PEEK Implants for Cranioplasty: A Mapping Review of 3D Printing, Surface Functionalisation, and Clinical Performance Gaps

Abstract

Cranioplasty remains associated with significant intra-and postoperative complications, with infection as the leading cause of implant failure. Autologous bone grafts, in particular, may fail in up to 50% of cases due to bone resorption. These clinical challenges highlight the need for implants that combine mechanical reliability, biocompatibility, and patient-specific precision. Among candidate materials, polyether ether ketone (PEEK) has gained increasing attention, especially when fabricated via Fused Deposition Modeling (FDM). The first successful cranioplasty using an FDM 3D-printed PEEK implant was reported in 2022, demonstrating recent clinical translation of this technology. Despite well-documented structural differences between cranial and femoral bones, as well as intra-/interpersonal cranial bones variation, the mechanical properties of 3D-printed PEEK are often benchmarked against femoral bone or averaged values. While the effects of FDM process parameters have been extensively studied, knowledge gaps remain regarding less-explored parameter combinations, printer variability, and their effects on implant performance.
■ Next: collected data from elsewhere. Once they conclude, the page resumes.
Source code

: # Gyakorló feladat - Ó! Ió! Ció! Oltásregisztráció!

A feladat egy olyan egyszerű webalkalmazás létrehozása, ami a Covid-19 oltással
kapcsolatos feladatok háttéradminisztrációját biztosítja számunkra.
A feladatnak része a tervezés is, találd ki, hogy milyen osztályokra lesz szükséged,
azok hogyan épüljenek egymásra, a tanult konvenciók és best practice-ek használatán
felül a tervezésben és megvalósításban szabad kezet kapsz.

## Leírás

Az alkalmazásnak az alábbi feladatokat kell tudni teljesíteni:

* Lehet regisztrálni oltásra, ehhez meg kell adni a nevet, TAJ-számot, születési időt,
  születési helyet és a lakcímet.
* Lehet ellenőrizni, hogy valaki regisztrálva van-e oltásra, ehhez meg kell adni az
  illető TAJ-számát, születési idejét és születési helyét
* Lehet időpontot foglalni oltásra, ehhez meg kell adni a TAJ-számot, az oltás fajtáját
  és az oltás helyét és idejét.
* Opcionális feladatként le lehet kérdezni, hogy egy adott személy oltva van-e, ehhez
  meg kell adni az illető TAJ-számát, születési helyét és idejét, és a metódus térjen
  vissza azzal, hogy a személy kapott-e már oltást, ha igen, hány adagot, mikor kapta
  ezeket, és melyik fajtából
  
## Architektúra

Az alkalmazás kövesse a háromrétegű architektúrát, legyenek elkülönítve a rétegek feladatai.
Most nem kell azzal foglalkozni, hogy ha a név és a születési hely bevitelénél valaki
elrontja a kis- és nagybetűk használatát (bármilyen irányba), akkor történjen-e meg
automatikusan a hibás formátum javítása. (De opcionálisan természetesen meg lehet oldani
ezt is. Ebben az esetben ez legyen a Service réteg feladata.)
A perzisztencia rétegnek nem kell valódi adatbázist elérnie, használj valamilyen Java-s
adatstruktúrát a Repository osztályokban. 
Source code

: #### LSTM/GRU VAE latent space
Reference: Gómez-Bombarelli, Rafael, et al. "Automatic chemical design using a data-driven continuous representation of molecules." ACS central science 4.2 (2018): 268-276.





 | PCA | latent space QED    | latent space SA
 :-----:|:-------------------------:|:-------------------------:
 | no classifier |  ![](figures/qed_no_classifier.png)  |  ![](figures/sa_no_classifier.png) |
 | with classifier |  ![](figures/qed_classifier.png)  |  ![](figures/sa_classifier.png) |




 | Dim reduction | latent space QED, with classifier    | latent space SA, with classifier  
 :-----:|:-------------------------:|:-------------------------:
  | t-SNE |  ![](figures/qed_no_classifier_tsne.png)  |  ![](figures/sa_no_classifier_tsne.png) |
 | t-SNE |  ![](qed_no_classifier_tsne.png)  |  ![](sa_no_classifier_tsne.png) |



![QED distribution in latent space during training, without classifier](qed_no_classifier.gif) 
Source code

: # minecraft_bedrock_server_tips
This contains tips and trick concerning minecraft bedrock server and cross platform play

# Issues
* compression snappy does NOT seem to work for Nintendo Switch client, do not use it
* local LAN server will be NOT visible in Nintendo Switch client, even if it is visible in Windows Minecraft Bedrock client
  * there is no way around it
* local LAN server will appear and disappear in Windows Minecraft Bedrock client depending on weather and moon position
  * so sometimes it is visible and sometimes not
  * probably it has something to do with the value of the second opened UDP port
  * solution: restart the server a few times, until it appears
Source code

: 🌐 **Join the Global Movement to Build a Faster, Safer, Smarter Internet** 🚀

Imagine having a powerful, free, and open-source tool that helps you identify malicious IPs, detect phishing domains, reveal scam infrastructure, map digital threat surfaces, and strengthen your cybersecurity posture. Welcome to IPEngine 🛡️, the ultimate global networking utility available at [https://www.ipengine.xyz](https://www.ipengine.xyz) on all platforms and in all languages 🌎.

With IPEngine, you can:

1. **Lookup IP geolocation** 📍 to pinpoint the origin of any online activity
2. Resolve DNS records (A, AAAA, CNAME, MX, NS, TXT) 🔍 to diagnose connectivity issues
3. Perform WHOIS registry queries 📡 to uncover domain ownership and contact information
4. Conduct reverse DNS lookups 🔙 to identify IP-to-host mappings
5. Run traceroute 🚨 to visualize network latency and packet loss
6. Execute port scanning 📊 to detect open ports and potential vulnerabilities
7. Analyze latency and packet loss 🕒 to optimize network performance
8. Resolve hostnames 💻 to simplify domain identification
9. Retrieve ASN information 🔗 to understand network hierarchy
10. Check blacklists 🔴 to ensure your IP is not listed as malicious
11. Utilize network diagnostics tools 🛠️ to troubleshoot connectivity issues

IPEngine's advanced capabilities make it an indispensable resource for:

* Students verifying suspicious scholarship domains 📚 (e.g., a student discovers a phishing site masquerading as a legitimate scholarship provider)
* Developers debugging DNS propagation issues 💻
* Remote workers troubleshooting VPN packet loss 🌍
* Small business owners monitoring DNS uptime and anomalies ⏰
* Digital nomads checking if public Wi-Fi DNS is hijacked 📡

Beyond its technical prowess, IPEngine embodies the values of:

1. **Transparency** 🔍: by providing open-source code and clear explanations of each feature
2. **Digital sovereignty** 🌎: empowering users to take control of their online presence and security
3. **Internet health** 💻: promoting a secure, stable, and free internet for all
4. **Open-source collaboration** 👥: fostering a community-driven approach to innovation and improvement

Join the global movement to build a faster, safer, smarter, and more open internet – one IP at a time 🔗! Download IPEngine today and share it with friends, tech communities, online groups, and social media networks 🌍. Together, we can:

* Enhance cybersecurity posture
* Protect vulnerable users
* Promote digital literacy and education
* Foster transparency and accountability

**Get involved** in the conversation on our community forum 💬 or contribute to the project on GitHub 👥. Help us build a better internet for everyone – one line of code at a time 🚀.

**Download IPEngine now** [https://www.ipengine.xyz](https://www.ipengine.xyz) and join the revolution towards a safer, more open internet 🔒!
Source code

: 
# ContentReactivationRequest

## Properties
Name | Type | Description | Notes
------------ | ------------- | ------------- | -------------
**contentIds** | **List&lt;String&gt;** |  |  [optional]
Surface functionalisation and drug-loading strategies offer potential to enhance PEEK's bioactivity and antimicrobial properties, yet their mechanical consequences are not fully understood. This mapping review highlights current limitations in the understanding of PEEK cranial implants, and emphasises the need for region-specific bone data, systematic evaluation of printing parameters, and integrated functionalisation approaches to optimise implant performance and improve clinical outcomes.